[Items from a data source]
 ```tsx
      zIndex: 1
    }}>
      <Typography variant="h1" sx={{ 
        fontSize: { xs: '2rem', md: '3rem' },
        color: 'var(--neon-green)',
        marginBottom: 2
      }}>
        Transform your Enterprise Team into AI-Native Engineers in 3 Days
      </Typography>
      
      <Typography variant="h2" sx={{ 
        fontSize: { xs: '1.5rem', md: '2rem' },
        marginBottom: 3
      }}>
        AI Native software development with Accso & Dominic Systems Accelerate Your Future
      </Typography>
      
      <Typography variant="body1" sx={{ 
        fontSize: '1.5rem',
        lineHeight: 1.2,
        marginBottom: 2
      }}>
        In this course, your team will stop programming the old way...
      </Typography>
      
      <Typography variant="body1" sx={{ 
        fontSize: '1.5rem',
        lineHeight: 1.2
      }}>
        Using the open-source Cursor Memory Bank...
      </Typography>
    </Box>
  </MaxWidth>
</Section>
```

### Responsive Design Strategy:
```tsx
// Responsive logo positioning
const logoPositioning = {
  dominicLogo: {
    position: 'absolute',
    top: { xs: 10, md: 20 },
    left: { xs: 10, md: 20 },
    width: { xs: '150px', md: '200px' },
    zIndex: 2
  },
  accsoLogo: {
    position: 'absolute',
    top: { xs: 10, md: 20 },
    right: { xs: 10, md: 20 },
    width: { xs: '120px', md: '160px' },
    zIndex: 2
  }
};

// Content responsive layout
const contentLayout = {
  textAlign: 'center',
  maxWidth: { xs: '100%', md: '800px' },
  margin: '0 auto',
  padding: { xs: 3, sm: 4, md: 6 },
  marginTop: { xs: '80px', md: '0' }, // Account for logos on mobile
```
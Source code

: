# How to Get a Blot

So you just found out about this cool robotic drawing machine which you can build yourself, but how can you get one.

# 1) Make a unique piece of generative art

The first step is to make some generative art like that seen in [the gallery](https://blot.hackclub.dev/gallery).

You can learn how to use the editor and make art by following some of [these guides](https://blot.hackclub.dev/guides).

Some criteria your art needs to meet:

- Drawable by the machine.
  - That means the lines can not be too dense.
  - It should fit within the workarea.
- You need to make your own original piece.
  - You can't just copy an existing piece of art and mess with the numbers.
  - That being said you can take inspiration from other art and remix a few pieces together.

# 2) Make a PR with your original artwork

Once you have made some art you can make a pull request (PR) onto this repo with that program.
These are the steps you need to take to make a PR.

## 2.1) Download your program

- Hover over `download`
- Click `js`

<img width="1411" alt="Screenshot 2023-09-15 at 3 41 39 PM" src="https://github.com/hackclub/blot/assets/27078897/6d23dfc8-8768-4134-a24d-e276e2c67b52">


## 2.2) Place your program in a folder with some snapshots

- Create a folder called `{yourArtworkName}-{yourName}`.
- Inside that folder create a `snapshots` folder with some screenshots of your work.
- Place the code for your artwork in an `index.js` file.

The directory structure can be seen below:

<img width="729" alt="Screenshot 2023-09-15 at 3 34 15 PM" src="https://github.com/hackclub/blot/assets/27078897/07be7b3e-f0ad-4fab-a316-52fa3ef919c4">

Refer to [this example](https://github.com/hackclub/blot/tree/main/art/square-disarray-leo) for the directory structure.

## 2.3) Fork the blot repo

→ **Exercise**:
Return, unchanged, the run of lines above that opens with the line containing "Once you have" and closes with the line containing "- Create a folder". Include both.

→ **Solved exercise**:
Once you have made some art you can make a pull request (PR) onto this repo with that program.
These are the steps you need to take to make a PR.

## 2.1) Download your program

- Hover over `download`
- Click `js`

<img width="1411" alt="Screenshot 2023-09-15 at 3 41 39 PM" src="https://github.com/hackclub/blot/assets/27078897/6d23dfc8-8768-4134-a24d-e276e2c67b52">


## 2.2) Place your program in a folder with some snapshots

- Create a folder called `{yourArtworkName}-{yourName}`.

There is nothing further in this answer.